▸ Instructions to follow: Beginning with the first line, copy out each line of the material until the line containing "the uniform continuity in . The assertion" has been copied as well.

**** The input

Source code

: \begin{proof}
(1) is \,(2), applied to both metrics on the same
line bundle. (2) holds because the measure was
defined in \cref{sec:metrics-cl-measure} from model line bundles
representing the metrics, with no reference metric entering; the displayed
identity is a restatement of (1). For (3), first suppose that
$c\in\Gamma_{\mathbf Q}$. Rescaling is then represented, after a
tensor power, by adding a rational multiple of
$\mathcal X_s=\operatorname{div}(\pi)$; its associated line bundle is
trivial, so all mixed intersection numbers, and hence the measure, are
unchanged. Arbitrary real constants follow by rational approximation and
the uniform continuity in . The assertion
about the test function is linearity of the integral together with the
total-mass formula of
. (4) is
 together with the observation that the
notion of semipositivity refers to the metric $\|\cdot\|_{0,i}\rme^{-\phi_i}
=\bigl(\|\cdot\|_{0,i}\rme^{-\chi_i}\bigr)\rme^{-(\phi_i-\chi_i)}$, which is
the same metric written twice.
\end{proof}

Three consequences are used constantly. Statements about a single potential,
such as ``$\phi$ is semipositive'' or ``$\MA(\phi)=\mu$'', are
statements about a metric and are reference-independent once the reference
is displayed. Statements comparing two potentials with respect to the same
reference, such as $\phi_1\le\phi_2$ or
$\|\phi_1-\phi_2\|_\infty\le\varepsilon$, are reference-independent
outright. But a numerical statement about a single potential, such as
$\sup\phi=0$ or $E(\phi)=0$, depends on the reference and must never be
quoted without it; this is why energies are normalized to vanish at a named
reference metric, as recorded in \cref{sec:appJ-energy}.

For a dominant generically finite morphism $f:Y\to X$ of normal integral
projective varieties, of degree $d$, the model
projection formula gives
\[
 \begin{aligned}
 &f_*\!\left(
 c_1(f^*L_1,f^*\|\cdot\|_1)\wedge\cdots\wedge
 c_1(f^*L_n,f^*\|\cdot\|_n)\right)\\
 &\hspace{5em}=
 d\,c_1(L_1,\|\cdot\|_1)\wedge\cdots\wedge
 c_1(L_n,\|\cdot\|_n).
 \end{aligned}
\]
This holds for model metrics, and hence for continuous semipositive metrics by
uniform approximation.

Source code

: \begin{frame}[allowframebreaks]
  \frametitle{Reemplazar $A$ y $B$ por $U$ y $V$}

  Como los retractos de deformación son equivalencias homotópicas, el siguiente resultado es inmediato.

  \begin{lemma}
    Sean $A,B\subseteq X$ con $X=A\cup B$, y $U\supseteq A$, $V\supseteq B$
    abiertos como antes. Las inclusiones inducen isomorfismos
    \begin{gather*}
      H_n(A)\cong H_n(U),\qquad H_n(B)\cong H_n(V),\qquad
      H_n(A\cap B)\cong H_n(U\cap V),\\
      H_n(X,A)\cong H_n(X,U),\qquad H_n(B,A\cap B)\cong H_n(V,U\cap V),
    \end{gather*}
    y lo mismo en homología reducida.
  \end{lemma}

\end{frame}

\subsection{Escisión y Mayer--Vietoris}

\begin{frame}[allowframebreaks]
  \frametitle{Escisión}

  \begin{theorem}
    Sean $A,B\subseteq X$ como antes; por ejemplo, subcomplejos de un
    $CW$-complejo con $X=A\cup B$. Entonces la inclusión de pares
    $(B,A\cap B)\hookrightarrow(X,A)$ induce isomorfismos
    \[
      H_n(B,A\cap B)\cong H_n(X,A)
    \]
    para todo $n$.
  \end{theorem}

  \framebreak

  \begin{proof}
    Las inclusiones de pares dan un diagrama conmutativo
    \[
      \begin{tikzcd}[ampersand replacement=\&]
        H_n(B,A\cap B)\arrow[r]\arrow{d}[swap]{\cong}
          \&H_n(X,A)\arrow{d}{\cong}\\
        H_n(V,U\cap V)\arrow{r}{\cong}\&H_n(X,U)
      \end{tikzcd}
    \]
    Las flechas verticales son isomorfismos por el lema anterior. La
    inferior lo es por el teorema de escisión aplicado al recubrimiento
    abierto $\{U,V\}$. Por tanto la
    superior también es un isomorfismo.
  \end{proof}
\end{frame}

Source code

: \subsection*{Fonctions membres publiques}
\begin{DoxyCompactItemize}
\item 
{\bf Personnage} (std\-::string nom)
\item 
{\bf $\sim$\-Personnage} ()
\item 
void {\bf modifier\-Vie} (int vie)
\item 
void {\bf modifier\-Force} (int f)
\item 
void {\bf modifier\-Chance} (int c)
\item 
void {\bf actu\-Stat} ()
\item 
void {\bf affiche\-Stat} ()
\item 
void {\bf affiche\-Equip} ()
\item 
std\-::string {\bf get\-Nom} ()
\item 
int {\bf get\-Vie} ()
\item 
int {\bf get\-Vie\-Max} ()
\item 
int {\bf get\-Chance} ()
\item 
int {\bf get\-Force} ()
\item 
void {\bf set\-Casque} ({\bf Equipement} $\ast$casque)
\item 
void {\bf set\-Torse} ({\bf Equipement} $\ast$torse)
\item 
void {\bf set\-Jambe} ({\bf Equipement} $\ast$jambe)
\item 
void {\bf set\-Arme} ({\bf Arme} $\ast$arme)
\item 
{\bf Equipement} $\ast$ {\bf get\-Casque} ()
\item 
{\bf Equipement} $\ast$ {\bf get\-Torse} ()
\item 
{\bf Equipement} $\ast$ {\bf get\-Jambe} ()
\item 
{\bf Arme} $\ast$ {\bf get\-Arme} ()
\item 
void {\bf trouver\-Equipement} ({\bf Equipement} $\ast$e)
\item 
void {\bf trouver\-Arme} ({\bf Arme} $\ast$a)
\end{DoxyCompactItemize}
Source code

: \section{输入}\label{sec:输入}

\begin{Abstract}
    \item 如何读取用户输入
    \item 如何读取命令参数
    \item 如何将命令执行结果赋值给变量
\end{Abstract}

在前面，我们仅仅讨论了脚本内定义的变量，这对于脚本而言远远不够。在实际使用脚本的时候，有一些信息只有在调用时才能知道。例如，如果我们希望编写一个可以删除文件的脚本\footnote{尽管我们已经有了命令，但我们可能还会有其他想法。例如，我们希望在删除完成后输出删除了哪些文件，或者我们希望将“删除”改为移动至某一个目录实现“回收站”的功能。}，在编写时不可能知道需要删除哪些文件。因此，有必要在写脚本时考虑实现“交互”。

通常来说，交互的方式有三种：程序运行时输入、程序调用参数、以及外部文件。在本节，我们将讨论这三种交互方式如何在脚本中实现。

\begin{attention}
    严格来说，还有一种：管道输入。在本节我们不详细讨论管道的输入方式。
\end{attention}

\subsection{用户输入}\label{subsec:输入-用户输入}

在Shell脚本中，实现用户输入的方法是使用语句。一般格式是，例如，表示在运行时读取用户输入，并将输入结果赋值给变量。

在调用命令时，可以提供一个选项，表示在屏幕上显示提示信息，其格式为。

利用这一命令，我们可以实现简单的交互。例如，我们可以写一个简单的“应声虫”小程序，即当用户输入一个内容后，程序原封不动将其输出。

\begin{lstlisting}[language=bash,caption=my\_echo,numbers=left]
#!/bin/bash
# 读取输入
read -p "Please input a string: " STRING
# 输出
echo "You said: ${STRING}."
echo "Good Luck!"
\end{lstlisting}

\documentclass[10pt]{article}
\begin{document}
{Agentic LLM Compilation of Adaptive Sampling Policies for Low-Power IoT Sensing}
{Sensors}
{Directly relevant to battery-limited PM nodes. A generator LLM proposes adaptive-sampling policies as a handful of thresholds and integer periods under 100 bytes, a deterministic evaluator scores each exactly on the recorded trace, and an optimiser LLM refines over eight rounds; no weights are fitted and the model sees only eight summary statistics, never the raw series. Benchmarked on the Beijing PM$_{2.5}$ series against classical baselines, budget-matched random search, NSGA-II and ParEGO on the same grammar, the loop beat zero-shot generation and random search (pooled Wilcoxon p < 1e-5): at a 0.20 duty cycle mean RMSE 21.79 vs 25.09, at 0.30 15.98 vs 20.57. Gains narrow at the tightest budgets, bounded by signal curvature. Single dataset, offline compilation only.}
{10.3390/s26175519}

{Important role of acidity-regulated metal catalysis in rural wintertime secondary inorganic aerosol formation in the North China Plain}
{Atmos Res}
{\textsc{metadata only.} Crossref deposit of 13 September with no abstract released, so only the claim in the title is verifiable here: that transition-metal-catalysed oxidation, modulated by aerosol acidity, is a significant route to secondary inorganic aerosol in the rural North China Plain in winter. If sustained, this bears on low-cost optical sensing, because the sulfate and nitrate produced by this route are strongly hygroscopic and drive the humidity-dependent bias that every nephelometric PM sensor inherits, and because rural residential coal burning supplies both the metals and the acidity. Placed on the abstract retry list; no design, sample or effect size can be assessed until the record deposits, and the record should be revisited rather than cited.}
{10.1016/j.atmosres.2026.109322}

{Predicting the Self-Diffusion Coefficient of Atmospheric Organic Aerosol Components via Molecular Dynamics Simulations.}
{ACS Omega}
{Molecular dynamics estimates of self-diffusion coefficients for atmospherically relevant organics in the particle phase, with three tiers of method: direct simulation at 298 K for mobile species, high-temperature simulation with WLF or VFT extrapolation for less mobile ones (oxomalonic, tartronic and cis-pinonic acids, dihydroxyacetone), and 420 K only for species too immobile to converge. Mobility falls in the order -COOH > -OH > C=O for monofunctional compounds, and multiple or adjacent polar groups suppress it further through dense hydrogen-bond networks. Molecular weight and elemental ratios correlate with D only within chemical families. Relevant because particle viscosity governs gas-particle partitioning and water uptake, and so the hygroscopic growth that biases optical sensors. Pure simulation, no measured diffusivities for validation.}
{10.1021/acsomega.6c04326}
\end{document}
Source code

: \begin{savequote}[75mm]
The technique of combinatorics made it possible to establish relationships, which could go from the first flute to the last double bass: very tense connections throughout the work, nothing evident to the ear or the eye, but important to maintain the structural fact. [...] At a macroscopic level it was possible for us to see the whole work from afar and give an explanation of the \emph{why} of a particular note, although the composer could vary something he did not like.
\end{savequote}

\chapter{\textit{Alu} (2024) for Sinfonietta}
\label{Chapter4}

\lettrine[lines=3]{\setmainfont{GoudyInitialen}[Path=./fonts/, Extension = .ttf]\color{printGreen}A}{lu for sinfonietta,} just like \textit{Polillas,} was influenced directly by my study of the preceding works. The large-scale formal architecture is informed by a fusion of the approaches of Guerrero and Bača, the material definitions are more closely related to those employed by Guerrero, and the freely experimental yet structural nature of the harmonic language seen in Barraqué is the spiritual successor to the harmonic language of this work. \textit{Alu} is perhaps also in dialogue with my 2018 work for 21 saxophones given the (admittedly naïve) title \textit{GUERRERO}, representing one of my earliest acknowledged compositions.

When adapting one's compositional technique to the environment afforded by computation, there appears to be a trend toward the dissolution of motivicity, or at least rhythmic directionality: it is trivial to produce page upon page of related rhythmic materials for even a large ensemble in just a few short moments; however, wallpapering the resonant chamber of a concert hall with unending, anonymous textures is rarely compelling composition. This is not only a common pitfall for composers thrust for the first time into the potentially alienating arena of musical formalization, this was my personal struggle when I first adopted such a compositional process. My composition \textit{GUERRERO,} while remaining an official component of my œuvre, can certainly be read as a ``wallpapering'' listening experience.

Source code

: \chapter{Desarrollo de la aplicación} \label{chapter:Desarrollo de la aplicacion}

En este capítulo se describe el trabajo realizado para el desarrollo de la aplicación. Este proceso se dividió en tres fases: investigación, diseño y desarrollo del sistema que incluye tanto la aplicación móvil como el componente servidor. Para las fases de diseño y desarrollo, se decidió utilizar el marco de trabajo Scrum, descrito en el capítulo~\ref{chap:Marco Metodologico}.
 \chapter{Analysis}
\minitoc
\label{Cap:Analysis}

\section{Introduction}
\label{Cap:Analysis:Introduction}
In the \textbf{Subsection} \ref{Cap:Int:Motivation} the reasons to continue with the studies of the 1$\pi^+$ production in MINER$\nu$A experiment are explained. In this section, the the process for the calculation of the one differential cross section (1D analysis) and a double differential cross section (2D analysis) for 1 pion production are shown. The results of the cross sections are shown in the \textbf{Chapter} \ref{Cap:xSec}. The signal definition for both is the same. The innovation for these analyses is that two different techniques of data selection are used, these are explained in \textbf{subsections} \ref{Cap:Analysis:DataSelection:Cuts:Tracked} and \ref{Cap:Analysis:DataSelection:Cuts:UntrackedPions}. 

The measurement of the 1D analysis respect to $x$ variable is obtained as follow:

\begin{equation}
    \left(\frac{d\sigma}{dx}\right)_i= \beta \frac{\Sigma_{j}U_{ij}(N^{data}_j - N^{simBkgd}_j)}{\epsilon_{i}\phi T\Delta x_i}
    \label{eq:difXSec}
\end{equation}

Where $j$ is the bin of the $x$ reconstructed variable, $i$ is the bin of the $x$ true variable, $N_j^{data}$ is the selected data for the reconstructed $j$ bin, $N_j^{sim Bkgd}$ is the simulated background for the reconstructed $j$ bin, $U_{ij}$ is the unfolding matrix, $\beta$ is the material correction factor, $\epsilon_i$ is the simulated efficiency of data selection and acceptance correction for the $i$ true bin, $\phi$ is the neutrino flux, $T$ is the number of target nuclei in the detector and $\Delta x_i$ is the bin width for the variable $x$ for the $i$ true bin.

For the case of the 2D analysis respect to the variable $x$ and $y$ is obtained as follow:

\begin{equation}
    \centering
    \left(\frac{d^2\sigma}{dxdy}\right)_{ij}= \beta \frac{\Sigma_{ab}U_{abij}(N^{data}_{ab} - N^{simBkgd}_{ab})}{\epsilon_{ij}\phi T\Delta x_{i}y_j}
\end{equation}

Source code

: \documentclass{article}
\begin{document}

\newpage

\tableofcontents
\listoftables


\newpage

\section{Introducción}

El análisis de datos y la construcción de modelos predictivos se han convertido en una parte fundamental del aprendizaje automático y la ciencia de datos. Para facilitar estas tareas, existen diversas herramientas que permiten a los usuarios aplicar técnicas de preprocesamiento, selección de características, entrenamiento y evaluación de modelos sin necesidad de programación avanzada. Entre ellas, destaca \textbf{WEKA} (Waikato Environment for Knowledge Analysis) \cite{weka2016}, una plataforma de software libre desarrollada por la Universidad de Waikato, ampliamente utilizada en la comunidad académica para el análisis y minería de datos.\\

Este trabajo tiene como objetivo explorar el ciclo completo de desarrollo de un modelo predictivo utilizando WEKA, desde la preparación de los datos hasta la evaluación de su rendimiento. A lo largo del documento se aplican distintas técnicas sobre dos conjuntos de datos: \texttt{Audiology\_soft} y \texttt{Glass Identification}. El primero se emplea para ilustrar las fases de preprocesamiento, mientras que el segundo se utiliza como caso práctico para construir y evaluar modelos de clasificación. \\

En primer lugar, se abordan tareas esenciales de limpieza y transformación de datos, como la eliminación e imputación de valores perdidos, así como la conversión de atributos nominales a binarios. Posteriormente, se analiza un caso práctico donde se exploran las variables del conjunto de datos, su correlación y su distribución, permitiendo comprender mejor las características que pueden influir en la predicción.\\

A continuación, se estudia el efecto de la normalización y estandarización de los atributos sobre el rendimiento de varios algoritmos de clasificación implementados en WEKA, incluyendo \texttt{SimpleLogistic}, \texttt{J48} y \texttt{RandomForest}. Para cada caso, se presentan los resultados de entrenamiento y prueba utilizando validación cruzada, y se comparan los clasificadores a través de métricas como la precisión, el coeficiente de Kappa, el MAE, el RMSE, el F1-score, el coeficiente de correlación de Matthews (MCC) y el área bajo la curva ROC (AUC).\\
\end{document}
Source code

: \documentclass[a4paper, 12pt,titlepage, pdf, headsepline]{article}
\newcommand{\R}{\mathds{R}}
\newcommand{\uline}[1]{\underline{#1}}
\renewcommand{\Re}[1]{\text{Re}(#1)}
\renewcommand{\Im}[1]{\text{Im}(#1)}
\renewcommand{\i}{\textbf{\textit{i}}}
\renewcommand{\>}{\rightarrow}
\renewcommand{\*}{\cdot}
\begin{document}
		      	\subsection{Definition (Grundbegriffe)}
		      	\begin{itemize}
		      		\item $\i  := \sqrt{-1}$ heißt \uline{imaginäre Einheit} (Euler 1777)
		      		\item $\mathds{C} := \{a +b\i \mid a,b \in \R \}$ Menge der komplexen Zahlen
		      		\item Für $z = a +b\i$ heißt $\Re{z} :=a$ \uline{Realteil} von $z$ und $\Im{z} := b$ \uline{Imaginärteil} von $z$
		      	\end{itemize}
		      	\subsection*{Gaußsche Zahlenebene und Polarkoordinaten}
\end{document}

********

▸ Answer box:
Source code

: \begin{proof}
(1) is \,(2), applied to both metrics on the same
line bundle. (2) holds because the measure was
defined in \cref{sec:metrics-cl-measure} from model line bundles
representing the metrics, with no reference metric entering; the displayed
identity is a restatement of (1). For (3), first suppose that
$c\in\Gamma_{\mathbf Q}$. Rescaling is then represented, after a
tensor power, by adding a rational multiple of
$\mathcal X_s=\operatorname{div}(\pi)$; its associated line bundle is
trivial, so all mixed intersection numbers, and hence the measure, are
unchanged. Arbitrary real constants follow by rational approximation and
the uniform continuity in . The assertion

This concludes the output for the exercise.